[Source texts of formatted documents]
:::

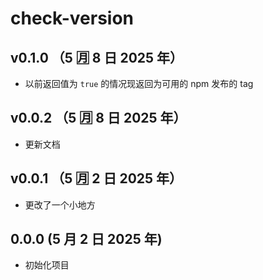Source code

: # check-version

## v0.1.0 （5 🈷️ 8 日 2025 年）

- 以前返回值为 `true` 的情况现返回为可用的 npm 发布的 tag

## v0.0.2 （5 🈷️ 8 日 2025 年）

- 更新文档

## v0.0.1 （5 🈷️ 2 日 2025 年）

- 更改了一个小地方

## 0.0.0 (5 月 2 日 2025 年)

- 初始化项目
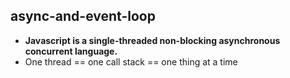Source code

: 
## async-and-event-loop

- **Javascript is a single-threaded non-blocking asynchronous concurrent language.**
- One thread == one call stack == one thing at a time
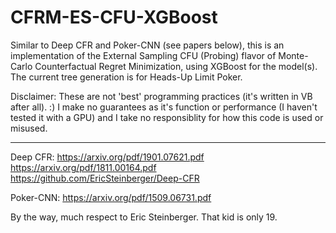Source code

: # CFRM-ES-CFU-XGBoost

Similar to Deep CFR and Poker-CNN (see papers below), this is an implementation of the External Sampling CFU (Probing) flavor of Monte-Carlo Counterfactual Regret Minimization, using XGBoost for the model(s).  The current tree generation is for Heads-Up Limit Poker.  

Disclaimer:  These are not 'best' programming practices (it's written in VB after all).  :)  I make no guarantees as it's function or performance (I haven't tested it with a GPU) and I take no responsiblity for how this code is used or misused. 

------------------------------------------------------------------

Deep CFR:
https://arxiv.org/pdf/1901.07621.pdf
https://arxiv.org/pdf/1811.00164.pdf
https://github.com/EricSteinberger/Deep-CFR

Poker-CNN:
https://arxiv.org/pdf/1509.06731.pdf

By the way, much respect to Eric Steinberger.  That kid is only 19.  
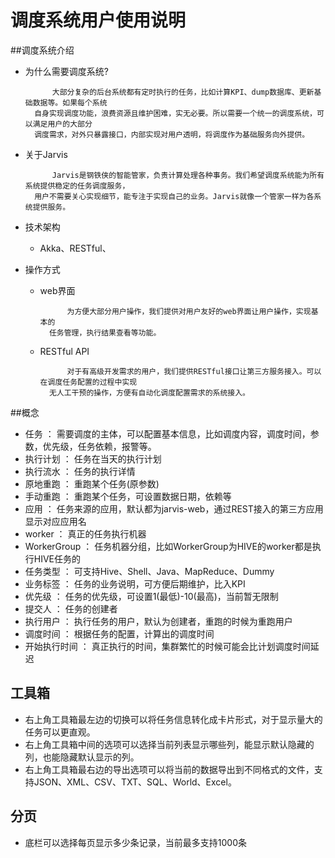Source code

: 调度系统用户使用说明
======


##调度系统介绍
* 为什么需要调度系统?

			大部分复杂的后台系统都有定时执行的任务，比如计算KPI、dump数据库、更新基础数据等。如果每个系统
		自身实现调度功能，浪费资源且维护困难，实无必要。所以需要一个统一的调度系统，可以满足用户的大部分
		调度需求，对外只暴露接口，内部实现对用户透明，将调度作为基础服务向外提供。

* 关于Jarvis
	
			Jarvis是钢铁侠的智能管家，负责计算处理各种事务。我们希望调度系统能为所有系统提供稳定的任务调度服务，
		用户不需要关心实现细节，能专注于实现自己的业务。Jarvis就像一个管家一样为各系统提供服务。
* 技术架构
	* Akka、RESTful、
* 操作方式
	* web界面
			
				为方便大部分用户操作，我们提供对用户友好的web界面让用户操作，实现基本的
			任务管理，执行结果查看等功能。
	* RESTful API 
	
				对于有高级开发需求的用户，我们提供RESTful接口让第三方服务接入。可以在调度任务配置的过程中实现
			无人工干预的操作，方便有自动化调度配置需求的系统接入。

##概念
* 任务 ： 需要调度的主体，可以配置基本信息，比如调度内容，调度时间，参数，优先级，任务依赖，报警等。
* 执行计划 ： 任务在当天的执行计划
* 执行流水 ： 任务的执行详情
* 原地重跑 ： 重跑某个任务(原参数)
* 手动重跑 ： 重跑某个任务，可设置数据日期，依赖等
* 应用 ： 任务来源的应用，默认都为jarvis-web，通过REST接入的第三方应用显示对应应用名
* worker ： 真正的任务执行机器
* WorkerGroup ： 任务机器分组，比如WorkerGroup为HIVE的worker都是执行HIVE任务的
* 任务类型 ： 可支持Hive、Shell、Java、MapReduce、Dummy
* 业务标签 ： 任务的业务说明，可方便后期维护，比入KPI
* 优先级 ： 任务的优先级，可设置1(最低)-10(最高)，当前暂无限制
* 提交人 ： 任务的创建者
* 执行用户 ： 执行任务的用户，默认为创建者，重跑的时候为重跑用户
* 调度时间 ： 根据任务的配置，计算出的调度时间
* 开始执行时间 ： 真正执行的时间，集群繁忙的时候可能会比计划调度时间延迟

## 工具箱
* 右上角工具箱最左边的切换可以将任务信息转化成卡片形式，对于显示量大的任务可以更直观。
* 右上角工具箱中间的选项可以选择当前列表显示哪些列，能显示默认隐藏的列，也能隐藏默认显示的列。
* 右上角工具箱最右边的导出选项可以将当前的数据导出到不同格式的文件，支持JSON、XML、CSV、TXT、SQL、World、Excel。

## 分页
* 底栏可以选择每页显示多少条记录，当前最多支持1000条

:::

Where does the word "arxiv" occur in the records? Return every line that holds it.

[Problem solution]
https://arxiv.org/pdf/1901.07621.pdf
https://arxiv.org/pdf/1811.00164.pdf
https://arxiv.org/pdf/1509.06731.pdf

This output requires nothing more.